**Work request**
Given the entries that follow, write out exactly the lines starting at the one containing "This endpoint supports" and ending at the one containing "- If not found, falls", both ends included, and only those.

□ □ □ □ □

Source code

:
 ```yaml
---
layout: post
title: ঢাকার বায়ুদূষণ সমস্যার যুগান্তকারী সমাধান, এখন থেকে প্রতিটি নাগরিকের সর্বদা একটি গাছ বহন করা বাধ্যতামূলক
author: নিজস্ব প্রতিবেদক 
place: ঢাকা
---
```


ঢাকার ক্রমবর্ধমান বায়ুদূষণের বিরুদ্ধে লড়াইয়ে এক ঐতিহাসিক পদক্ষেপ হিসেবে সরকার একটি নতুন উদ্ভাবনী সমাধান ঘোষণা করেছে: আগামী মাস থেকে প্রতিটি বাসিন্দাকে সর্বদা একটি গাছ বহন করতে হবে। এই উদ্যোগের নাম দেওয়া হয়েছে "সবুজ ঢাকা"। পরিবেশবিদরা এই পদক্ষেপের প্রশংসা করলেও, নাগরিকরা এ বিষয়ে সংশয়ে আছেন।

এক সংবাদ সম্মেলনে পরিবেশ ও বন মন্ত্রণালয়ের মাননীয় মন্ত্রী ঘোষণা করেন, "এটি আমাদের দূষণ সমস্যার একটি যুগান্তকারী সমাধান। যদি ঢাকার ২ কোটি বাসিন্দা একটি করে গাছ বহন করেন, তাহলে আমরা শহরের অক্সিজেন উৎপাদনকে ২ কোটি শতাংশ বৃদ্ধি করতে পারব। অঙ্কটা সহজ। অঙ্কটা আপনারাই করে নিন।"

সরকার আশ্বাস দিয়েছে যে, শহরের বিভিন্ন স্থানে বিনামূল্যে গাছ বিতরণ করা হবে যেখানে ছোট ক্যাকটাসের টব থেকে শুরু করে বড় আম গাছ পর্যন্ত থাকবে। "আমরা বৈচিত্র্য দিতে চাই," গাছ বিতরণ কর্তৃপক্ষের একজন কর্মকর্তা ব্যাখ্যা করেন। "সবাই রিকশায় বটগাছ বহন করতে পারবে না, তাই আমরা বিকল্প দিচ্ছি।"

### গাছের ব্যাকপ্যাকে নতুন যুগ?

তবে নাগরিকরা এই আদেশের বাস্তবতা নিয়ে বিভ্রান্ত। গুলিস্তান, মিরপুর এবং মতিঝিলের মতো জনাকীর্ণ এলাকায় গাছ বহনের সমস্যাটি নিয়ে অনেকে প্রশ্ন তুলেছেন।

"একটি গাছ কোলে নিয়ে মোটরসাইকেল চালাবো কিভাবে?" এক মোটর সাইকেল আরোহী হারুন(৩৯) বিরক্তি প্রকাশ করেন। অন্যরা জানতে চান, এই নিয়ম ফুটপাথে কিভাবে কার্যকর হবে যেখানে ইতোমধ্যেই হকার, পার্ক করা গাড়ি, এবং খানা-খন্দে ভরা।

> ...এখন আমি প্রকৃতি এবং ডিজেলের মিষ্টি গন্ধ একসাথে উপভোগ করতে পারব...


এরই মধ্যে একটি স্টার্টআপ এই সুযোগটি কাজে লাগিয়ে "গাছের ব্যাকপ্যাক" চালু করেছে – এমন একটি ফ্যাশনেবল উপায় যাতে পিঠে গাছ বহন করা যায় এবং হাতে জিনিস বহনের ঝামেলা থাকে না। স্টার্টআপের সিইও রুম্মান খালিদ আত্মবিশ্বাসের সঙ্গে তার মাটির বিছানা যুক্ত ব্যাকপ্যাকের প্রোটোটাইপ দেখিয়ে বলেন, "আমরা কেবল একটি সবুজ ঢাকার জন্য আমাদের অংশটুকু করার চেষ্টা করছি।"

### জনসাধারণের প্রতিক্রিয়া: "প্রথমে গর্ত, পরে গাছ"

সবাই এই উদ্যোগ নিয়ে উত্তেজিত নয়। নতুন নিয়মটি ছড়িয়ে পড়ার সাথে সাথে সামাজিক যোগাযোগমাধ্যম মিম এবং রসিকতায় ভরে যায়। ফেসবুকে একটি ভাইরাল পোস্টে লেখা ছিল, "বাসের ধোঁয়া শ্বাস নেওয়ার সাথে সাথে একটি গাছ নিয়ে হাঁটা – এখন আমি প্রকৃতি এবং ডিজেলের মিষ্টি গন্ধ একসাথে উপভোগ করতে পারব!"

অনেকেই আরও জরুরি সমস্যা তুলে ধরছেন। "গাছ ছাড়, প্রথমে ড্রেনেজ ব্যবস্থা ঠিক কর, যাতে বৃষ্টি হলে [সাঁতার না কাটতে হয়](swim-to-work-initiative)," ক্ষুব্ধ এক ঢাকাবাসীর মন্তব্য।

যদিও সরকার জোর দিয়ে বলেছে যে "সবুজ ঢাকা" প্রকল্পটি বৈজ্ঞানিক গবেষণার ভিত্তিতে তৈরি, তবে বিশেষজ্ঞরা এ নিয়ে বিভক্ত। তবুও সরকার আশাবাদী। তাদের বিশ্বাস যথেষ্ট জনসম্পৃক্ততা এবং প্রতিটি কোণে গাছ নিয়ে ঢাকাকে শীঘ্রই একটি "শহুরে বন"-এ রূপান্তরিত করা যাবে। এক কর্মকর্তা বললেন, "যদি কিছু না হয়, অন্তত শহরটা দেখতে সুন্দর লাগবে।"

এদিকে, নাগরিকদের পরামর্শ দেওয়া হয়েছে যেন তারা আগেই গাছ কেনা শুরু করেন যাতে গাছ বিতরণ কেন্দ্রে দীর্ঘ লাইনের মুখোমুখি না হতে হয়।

□ □ □ □ □

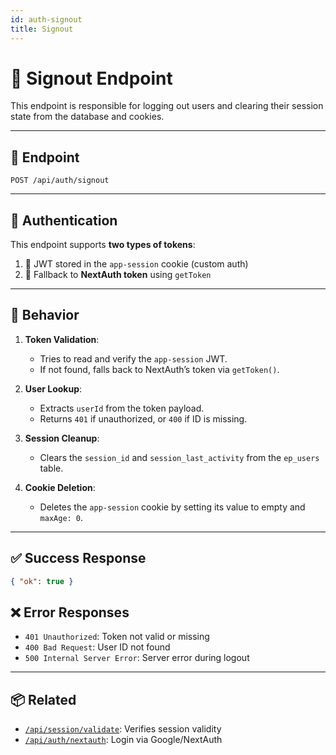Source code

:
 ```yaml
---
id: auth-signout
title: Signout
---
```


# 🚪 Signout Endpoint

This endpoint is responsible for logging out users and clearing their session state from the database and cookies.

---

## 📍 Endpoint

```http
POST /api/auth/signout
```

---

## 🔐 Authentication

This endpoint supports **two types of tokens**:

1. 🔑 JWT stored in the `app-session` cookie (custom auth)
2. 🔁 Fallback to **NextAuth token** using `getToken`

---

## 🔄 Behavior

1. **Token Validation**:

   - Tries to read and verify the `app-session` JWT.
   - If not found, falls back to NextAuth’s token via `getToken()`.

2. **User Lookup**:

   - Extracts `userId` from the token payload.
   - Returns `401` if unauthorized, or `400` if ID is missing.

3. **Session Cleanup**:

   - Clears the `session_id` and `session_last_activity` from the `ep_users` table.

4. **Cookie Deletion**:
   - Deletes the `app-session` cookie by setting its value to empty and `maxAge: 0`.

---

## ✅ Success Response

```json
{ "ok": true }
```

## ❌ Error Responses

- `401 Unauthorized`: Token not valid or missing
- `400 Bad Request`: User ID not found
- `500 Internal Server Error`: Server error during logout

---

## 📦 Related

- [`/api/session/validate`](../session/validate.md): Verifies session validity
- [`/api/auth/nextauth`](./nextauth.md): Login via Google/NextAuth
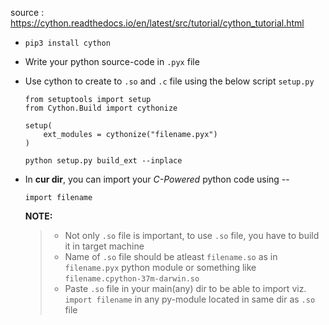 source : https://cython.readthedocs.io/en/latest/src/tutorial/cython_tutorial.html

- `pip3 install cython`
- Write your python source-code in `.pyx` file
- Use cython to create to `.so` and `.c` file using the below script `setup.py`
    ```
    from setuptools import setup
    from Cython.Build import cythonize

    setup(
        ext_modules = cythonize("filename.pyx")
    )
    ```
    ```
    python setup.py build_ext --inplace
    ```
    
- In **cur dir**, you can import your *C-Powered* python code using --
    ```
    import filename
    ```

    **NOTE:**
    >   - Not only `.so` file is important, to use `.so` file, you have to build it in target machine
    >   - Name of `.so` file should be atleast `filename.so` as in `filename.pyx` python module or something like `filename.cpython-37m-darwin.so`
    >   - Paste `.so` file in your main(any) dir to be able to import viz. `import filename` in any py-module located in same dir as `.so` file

□ □ □ □ □

**Exercise response**
This endpoint supports **two types of tokens**:

1. 🔑 JWT stored in the `app-session` cookie (custom auth)
2. 🔁 Fallback to **NextAuth token** using `getToken`

---

## 🔄 Behavior

1. **Token Validation**:

   - Tries to read and verify the `app-session` JWT.
   - If not found, falls back to NextAuth’s token via `getToken()`.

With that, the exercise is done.